**TASK PROMPT**
Show all lines of the listing that hold the word "these".

-- DATA SHOWN follows --

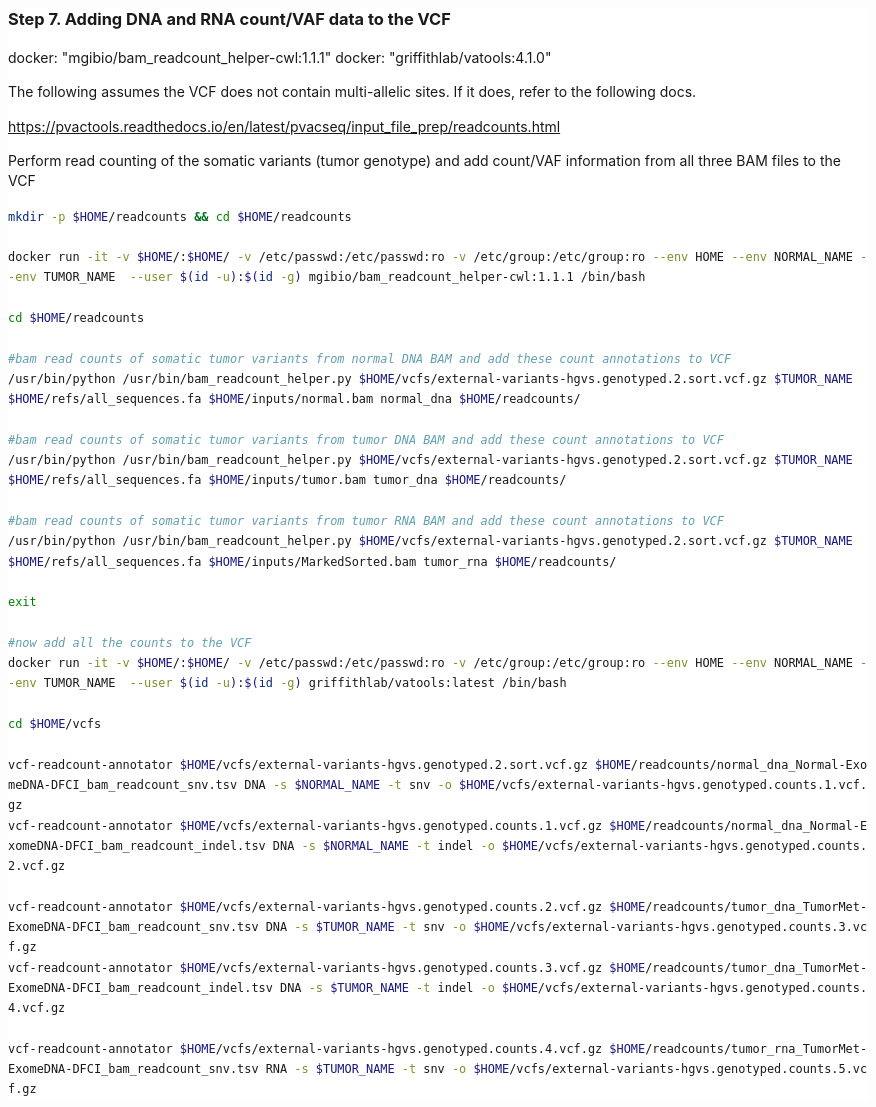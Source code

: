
 ```bash
```

### Step 7. Adding DNA and RNA count/VAF data to the VCF

docker: "mgibio/bam_readcount_helper-cwl:1.1.1"
docker:  "griffithlab/vatools:4.1.0"

The following assumes the VCF does not contain multi-allelic sites. If it does, refer to the following docs.

https://pvactools.readthedocs.io/en/latest/pvacseq/input_file_prep/readcounts.html

Perform read counting of the somatic variants (tumor genotype) and add count/VAF information from all three BAM files to the VCF

```bash
mkdir -p $HOME/readcounts && cd $HOME/readcounts

docker run -it -v $HOME/:$HOME/ -v /etc/passwd:/etc/passwd:ro -v /etc/group:/etc/group:ro --env HOME --env NORMAL_NAME --env TUMOR_NAME  --user $(id -u):$(id -g) mgibio/bam_readcount_helper-cwl:1.1.1 /bin/bash

cd $HOME/readcounts

#bam read counts of somatic tumor variants from normal DNA BAM and add these count annotations to VCF
/usr/bin/python /usr/bin/bam_readcount_helper.py $HOME/vcfs/external-variants-hgvs.genotyped.2.sort.vcf.gz $TUMOR_NAME $HOME/refs/all_sequences.fa $HOME/inputs/normal.bam normal_dna $HOME/readcounts/

#bam read counts of somatic tumor variants from tumor DNA BAM and add these count annotations to VCF
/usr/bin/python /usr/bin/bam_readcount_helper.py $HOME/vcfs/external-variants-hgvs.genotyped.2.sort.vcf.gz $TUMOR_NAME $HOME/refs/all_sequences.fa $HOME/inputs/tumor.bam tumor_dna $HOME/readcounts/

#bam read counts of somatic tumor variants from tumor RNA BAM and add these count annotations to VCF
/usr/bin/python /usr/bin/bam_readcount_helper.py $HOME/vcfs/external-variants-hgvs.genotyped.2.sort.vcf.gz $TUMOR_NAME $HOME/refs/all_sequences.fa $HOME/inputs/MarkedSorted.bam tumor_rna $HOME/readcounts/

exit

#now add all the counts to the VCF
docker run -it -v $HOME/:$HOME/ -v /etc/passwd:/etc/passwd:ro -v /etc/group:/etc/group:ro --env HOME --env NORMAL_NAME --env TUMOR_NAME  --user $(id -u):$(id -g) griffithlab/vatools:latest /bin/bash

cd $HOME/vcfs

vcf-readcount-annotator $HOME/vcfs/external-variants-hgvs.genotyped.2.sort.vcf.gz $HOME/readcounts/normal_dna_Normal-ExomeDNA-DFCI_bam_readcount_snv.tsv DNA -s $NORMAL_NAME -t snv -o $HOME/vcfs/external-variants-hgvs.genotyped.counts.1.vcf.gz
vcf-readcount-annotator $HOME/vcfs/external-variants-hgvs.genotyped.counts.1.vcf.gz $HOME/readcounts/normal_dna_Normal-ExomeDNA-DFCI_bam_readcount_indel.tsv DNA -s $NORMAL_NAME -t indel -o $HOME/vcfs/external-variants-hgvs.genotyped.counts.2.vcf.gz

vcf-readcount-annotator $HOME/vcfs/external-variants-hgvs.genotyped.counts.2.vcf.gz $HOME/readcounts/tumor_dna_TumorMet-ExomeDNA-DFCI_bam_readcount_snv.tsv DNA -s $TUMOR_NAME -t snv -o $HOME/vcfs/external-variants-hgvs.genotyped.counts.3.vcf.gz
vcf-readcount-annotator $HOME/vcfs/external-variants-hgvs.genotyped.counts.3.vcf.gz $HOME/readcounts/tumor_dna_TumorMet-ExomeDNA-DFCI_bam_readcount_indel.tsv DNA -s $TUMOR_NAME -t indel -o $HOME/vcfs/external-variants-hgvs.genotyped.counts.4.vcf.gz

vcf-readcount-annotator $HOME/vcfs/external-variants-hgvs.genotyped.counts.4.vcf.gz $HOME/readcounts/tumor_rna_TumorMet-ExomeDNA-DFCI_bam_readcount_snv.tsv RNA -s $TUMOR_NAME -t snv -o $HOME/vcfs/external-variants-hgvs.genotyped.counts.5.vcf.gz
```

-- DATA SHOWN concluded --

**ANSWER BOX**
#bam read counts of somatic tumor variants from normal DNA BAM and add these count annotations to VCF
#bam read counts of somatic tumor variants from tumor DNA BAM and add these count annotations to VCF
#bam read counts of somatic tumor variants from tumor RNA BAM and add these count annotations to VCF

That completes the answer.